# Career break and give tax credits to husband?



## gingernutter (12 Jun 2013)

Hi,
I’m looking for a bit of tax advice.  My situation is as follows:
I currently work full time (public sector), salary €65k per yr. 
My husband also works full time (private sector), salary €64k per yr.  
We have one son who is in crèche (€850 p mth) and are expecting twins at the end of the yr.  Trying to decide if we’d be better off if I was to take a year’s career break and have no childcare costs for the yr.   I would then transfer my tax credits to my husband.  Does anyone know what his net take home pay would be if we were to do this? He currently takes home approx. €3,200 per mth. 
We don’t receive any rent allowances or credits or anything like that.  
I'd appreciate any advice!


----------



## PolkaDot (12 Jun 2013)

Assuming you bother currently equally share your tax credits and tax rate cut off bands, you could assign €9,000 of your cut off band to your husband. This would mean he would be able to earn an extra €9,000 before he starts paying 41% PAYE.

This works out as €9,000 x 0.21 = €1,890 p.a. or €157.50 extra per month.

You can also give him €1,650 of your annual tax credits. This would mean he would pay €137.50 less tax per month.
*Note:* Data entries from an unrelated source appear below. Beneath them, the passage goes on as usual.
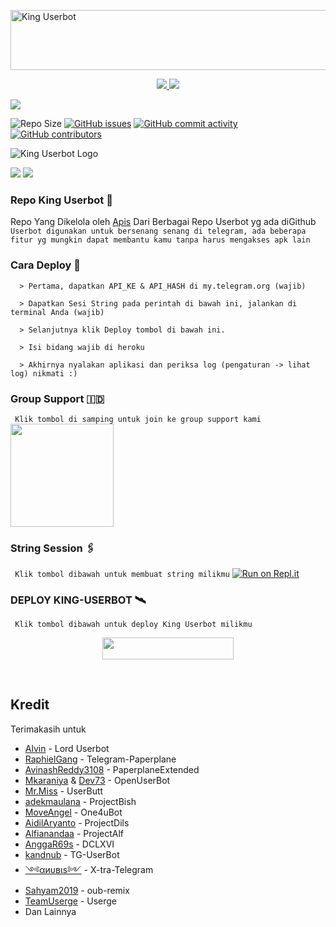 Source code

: <a href="https://cooltext.com"><img src="https://images.cooltext.com/5533549.gif" width="802" height="96" alt="King Userbot" /></a>

<p align="center">
  <a href="https://github.com/apisuserbot/King-Userbot/fork">
    <img src="https://img.shields.io/github/forks/apisuserbot/King-Userbot?label=Fork&style=social">
    
  </a>
  <a href="https://github.com/apisuserbot/King-Userbot">
    <img src="https://img.shields.io/github/stars/apisuserbot/King-Userbot?style=social">
  </a>
</p>

<p align="left">
  <a href="https://github.com/apisuserbot/King-Userbot/blob/King-Userbot/LICENSE"><img src="https://img.shields.io/github/license/apisuserbot/King-Userbot?&style=social&logo=github">
  </a></p>

![Repo Size](https://img.shields.io/github/repo-size/apisuserbot/King-Userbot?&style=plastic&logo=github)
[![GitHub issues](https://img.shields.io/github/issues/apisuserbot/King-Userbot?&style=plastic&logo=github)](https://github.com/apisuserbot/King-Userbot/issues)
[![GitHub commit activity](https://img.shields.io/github/commit-activity/m/apisuserbot/King-Userbot?&style=plastic&logo=github)](https://github.com/apisuserbot/King-Userbot/graphs/commit-activity)
[![GitHub contributors](https://img.shields.io/github/contributors/apisuserbot/King-Userbot?&style=plastic&logo=github)](https://GitHub.com/apisuserbot/King-Userbot/graphs/contributors/)
<p align="justify">

![King Userbot Logo](https://telegra.ph/file/8eb368517a8d3933c05d9.jpg)

<a href="https://hub.docker.com/r/apiskinguserbot/kinguserbot"> <img src="https://img.shields.io/docker/image-size/apiskinguserbot/kinguserbot/Buster?label=docker%20image%20size&logo=docker&style=for-the-badge" /></a>
<a href="https://hub.docker.com/r/apiskinguserbot/kinguserbot/tags"> <img src="https://img.shields.io/docker/v/apiskinguserbot/kinguserbot/Buster?label=docker%20version&logo=docker&style=for-the-badge" /></a>
</p>

### Repo King Userbot 🚀
Repo Yang Dikelola oleh [Apis](https://t.me/PacarFerdilla) Dari Berbagai Repo Userbot yg ada diGithub 
`
Userbot digunakan untuk bersenang senang di telegram, ada beberapa fitur yg mungkin dapat membantu kamu tanpa harus mengakses apk lain`

### Cara Deploy 📝

```
  > Pertama, dapatkan API_KE & API_HASH di my.telegram.org (wajib)

  > Dapatkan Sesi String pada perintah di bawah ini, jalankan di terminal Anda (wajib)

  > Selanjutnya klik Deploy tombol di bawah ini.

  > Isi bidang wajib di heroku

  > Akhirnya nyalakan aplikasi dan periksa log (pengaturan -> lihat log) nikmati :)
```

### Group Support 🇮🇩
`
Klik tombol di samping untuk join ke group support kami`
   <a href="https://t.me/KingUserbotSupport"><img src="https://img.shields.io/badge/Grup%20Support%3F-King-green?&style=flat-square?&logo=telegram" width=165px></a></p>

### String Session 🖇
`
Klik tombol dibawah untuk membuat string milikmu`
   [![Run on Repl.it](https://repl.it/badge/github/STARKGANG/friday)](https://replit.com/@apisuserbot/String-Session?v=1)

### <p align="left">DEPLOY KING-USERBOT 🛰</p>
`
Klik tombol dibawah untuk deploy King Userbot milikmu`

<p align="center"><a href="https://heroku.com/deploy?template=https://github.com/apisuserbot/King-Userbot/tree/King-Userbot"> <img src="https://img.shields.io/badge/Deploy%20Ke%20Heroku-black?style=flat&logo=heroku" width="210" height="34.45" /></a></p>

<br>
</p>

## Kredit
  Terimakasih untuk 

*   [Alvin](https://github.com/Zora24/Lord-Userbot) - Lord Userbot
*   [RaphielGang](https://github.com/RaphielGang) - Telegram-Paperplane
*   [AvinashReddy3108](https://github.com/AvinashReddy3108) - PaperplaneExtended
*   [Mkaraniya](https://github.com/mkaraniya) & [Dev73](https://github.com/Devp73) - OpenUserBot
*   [Mr.Miss](https://github.com/keselekpermen69) - UserButt
*   [adekmaulana](https://github.com/adekmaulana) - ProjectBish
*   [MoveAngel](https://github.com/MoveAngel) - One4uBot
*   [AidilAryanto](https://github.com/aidilaryanto) - ProjectDils 
*   [Alfianandaa](https://github.com/alfianandaa/ProjectAlf) - ProjectAlf
*   [AnggaR69s](https://github.com/GengKapak/DCLXVI) - DCLXVI
*   [kandnub](https://github.com/kandnub) - TG-UserBot
*   [༺αиυвιѕ༻](https://github.com/Dark-Princ3) - X-tra-Telegram
*   [Sahyam2019](https://github.com/sahyam2019/oub-remix) - oub-remix
*   [TeamUserge](https://github.com/UsergeTeam/Userge) - Userge
*   Dan Lainnya
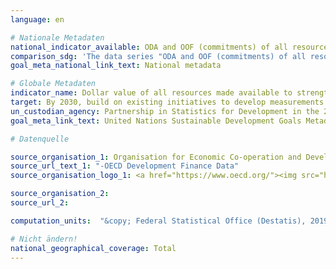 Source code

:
 ```yaml
---
language: en

# Nationale Metadaten
national_indicator_available: ODA and OOF (commitments) of all resources made available to strengthen statistical capacity in developing countries <br> ODA and OOF (gross disbursements) of all resources made available to strengthen statistical capacity in developing countries
comparison_sdg: 'The data series "ODA and OOF (commitments) of all resources made available to strengthen statistical capacity in developing countries" is partly compliant with the global SDG Metadata. The global SDG Metadata is based on ODA and OOF commitments (which is provided here) as well as further studies and an online survey carried out by PARIS21. The data series "ODA and OOF (gross disbursements) of all resources made available to strengthen statistical capacity in developing countries" is an additional indicator.'
goal_meta_national_link_text: National metadata

# Globale Metadaten
indicator_name: Dollar value of all resources made available to strengthen statistical capacity in developing countries
target: By 2030, build on existing initiatives to develop measurements of progress on sustainable development that complement gross domestic product, and support statistical capacity-building in developing countries
un_custodian_agency: Partnership in Statistics for Development in the 21st Century (PARIS21)
goal_meta_link_text: United Nations Sustainable Development Goals Metadata

# Datenquelle

source_organisation_1: Organisation for Economic Co-operation and Development (OECD)
source_url_text_1: "-OECD Development Finance Data"
source_organisation_logo_1: <a href="https://www.oecd.org/"><img src="https://g205sdgs.github.io/sdg-indicators/public/LogosEn/oecd.png" alt="Logo OECD" /></a>

source_organisation_2:
source_url_2:

computation_units:  "&copy; Federal Statistical Office (Destatis), 2019"

# Nicht ändern!
national_geographical_coverage: Total
---
```

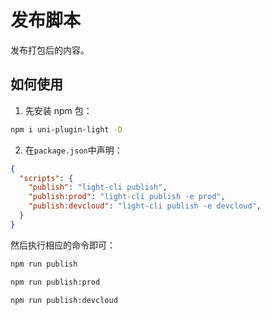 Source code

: # 发布脚本

发布打包后的内容。

## 如何使用

1. 先安装 npm 包：

```bash
npm i uni-plugin-light -D
```

2. 在`package.json`中声明：


```json
{
  "scripts": {
    "publish": "light-cli publish",
    "publish:prod": "light-cli publish -e prod",
    "publish:devcloud": "light-cli publish -e devcloud",
  }
}
```

然后执行相应的命令即可：

```bash
npm run publish

npm run publish:prod

npm run publish:devcloud
```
Total increase in his net pay, approx €295 per month. There may be other credits or factors based on your own personal circumstances.

Loads of info here:
http://www.revenue.ie/en/tax/it/credits/married-persons-taxation.html


----------



## guerngirl (12 Jun 2013)

Hi similar situation with slightly different figures. I earn 60k husband earns 110000k. What would his monthly take home pay be if I allocated all credits to him and no longer worked (childcare issues also) ?

Thanks.


----------



## Shirazman (14 Jun 2013)

guerngirl said:


> Hi similar situation with slightly different figures. I earn 60k husband earns 110000k. What would his monthly take home pay be if I allocated all credits to him and no longer worked (childcare issues also) ?
> 
> Thanks.



Assuming that you both currently equally share your tax credits and the tax rate cut off band, then you could assign your unused personal tax credit and the unused portion of your standard rate cut off band to your husband.  This would mean that an additional €1,740 approx of his monthly salary would be taxed at the lower (20%) tax rate.   The tax saving on this would be about €365 monthly and the value to him of your unused personal tax credit is €137.50 per month.  So I reckon that he'd be bringing home an extra €500 per month.   

Please note the assumptions behind these calculations - you'll need to check your your 2013 Tax Credit Certs to confirm how the pair of you have allocated your tax credits and rate bands.

[Finally, note that at year-end you will be able to claim a tax refund in respect of the unused portion of  your PAYE credit (which you cannot allocate to him) - this will be worth €137.50 to you for each month when you weren't working.]

Remember the easiest way to adjust the allocation of your tax credits and bands between the pair of you is through Revenue's excellent PAYE Anytime system.


----------